Ohne Hoffnung geht gar nichts
Unser aller Reise durch die Coronakrise ist ein anstrengender Abenteuertrip mit viel trial and error, also etwas versuchen und im Fall des Irrtums verwerfen. Die türkis-grüne Regierung fährt dabei einen anhand der bisher bekannten Faktenlage verständlichen Kurs mit ordentlichem Druck, aber auch starken Appellen an das Gemeinschaftsgefühl, das nach den Einschränkungen der vergangenen Wochen teilweise etwas brüchig zu werden scheint.
Gestresste Eltern, verzweifelte Geschäftsinhaberinnen oder Gastronomen, Maturanten und Maturantinnen in Panik – fast jede und jeder hat eben seine eigenen Probleme durch die Coronakrise. Und manchmal schien die Belastung schon zu viel und die Momente der Hoffnung zu selten gesät. Wenn wir zum Beispiel an den Beginn der vergangenen Woche denken, als Bundeskanzler Sebastian Kurz noch sagte: „Bald wird jeder jemanden kennen, der an Corona gestorben ist” oder Vizekanzler Werner Kogler von Modellrechnungen mit bis zu 100.000 Toten sprach, im negativsten Fall.

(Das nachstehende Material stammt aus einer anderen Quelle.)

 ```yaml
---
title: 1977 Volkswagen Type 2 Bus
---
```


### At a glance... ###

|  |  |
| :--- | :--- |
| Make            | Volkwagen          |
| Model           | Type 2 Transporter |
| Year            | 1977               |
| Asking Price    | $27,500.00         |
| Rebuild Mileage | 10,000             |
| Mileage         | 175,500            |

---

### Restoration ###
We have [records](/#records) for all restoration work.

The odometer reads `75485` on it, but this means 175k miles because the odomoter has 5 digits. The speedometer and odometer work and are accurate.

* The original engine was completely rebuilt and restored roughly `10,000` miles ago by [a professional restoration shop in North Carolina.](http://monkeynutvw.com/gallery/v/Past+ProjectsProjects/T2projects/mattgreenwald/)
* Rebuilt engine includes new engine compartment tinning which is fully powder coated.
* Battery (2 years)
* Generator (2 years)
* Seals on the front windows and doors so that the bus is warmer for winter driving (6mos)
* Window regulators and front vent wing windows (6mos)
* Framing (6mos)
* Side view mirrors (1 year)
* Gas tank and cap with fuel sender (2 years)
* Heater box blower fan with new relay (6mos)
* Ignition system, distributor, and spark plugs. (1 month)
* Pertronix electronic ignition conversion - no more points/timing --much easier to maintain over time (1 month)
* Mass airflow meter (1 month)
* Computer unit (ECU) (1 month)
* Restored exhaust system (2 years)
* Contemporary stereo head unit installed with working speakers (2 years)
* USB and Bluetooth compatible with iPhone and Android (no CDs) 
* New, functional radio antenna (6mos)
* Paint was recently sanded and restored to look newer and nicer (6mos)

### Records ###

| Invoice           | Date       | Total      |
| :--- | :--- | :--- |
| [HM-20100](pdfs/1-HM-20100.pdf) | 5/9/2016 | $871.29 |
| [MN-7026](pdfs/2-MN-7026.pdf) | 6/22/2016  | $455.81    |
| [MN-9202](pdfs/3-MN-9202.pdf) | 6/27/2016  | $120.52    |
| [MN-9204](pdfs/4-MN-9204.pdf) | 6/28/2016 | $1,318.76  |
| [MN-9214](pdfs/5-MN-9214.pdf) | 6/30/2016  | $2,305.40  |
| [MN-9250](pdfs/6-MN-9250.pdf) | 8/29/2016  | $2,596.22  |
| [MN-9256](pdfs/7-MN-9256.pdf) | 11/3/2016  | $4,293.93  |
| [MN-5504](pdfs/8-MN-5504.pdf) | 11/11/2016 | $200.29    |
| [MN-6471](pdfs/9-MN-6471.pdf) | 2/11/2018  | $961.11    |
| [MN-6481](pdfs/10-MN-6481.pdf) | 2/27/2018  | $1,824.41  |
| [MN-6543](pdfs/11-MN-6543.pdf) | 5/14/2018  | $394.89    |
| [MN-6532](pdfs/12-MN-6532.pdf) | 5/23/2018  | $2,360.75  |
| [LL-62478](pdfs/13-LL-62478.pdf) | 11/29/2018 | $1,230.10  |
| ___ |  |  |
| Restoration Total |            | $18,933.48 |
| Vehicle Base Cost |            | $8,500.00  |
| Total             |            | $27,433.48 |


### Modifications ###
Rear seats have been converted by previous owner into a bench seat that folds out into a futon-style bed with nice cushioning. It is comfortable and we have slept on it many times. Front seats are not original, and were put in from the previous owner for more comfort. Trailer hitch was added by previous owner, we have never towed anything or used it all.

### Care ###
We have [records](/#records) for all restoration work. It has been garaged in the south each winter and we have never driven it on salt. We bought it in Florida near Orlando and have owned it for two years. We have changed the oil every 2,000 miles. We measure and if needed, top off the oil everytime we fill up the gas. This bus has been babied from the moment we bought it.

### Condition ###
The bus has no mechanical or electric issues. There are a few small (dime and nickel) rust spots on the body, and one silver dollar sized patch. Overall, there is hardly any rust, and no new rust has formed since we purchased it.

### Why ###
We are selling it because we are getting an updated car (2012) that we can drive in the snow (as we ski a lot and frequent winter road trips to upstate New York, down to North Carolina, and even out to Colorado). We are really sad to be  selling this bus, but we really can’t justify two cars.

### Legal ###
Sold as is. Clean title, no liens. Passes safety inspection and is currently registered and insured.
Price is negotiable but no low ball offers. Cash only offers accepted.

Wir müssen uns weiterhin ernsthaft anstrengen, um das gefährliche Virus in den Griff zu bekommen, das war und ist das Mantra.
Perspektive gesucht
Immerhin, bei der Regierungs-Pressekonferenz diesen Montag präsentiert man den ersten Plan für das schrittweise Wieder-Hochfahren des Landes nach der Osterwoche. Und das vermittelt endlich ein Gefühl der Hoffnung, das vielen schon schmerzlich gefehlt hat. Die kommende Woche werde entscheidend dafür, ob die „Wiederauferstehung“ nach Ostern so stattfinden könne, meint der Kanzler. Also weiterhin brav sein und Verzicht üben, in einem katholisch geprägten Land kann man ja so kommunizieren. Nach Wochen des wachsenden Drucks und der Verwirrung – Merksatz für Politikmenschen: bitte keine verwirrenden Erlässe herausgeben, wenn man selbst schon nachvollziehbarerweise verwirrt ist! – brauchen viele jetzt diese Perspektive auf eine Rückkehr zu einem zumindest normaleren Leben.
Ja, man kann in der Politik künftig ruhig öfter sagen: Wir wissen es noch nicht. Oder auch: Das war ein Fehler.
Ohne Hoffnung geht gar nichts. Der Staat kann Druck von oben machen, sich um die Leute kümmern oder auch an ihre Vernunft appellieren. Doch ohne so etwas wie ein maßvolles Hoffnungs-Management und große politische Aufrichtigkeit wird man längerfristig in der Krisenbekämpfung nicht erfolgreich sein können. Ja, man kann in der Politik künftig ruhig öfter sagen: Wir wissen es noch nicht. Oder auch: Es tut uns leid, das war ein Fehler. Das wäre ein guter Lerneffekt aus der Coronakrise.
Eines sollte der Regierung und uns allen allerdings klar sein: Es wird immer einen (hoffentlich möglichst geringen) Prozentsatz von Menschen geben, die man weder mit Strenge noch mit Vernunft erreichen kann, sich für das Gemeinsame zu engagieren. Völlige Ignoranz ist nicht heilbar.